:: Data shown

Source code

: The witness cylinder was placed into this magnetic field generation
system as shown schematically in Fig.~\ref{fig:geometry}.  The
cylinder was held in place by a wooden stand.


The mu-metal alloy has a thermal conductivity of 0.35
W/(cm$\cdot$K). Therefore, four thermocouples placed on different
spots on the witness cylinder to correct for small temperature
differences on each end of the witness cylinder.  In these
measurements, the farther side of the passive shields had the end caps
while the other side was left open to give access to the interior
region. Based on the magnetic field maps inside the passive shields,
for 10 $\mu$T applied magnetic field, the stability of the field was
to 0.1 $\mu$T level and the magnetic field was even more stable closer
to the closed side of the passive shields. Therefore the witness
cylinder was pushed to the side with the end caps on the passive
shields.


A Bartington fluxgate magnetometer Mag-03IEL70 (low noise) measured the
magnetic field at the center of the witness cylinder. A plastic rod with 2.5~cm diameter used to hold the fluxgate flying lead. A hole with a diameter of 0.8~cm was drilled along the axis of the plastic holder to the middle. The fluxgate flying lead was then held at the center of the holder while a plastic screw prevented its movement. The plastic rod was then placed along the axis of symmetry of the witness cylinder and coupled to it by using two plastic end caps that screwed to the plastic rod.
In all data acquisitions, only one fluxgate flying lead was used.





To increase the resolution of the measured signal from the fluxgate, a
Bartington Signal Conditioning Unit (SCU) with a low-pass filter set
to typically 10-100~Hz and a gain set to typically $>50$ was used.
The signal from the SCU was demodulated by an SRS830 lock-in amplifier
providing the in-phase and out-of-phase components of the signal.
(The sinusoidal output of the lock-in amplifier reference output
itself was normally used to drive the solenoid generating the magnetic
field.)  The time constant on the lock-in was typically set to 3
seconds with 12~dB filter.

::::

# [Exercise requirements]
Output nothing but the lines from the one that contains "itself was normally" through the final line of the entries above, exactly as they appear.

# [Response to this task]
itself was normally used to drive the solenoid generating the magnetic
field.)  The time constant on the lock-in was typically set to 3
seconds with 12~dB filter.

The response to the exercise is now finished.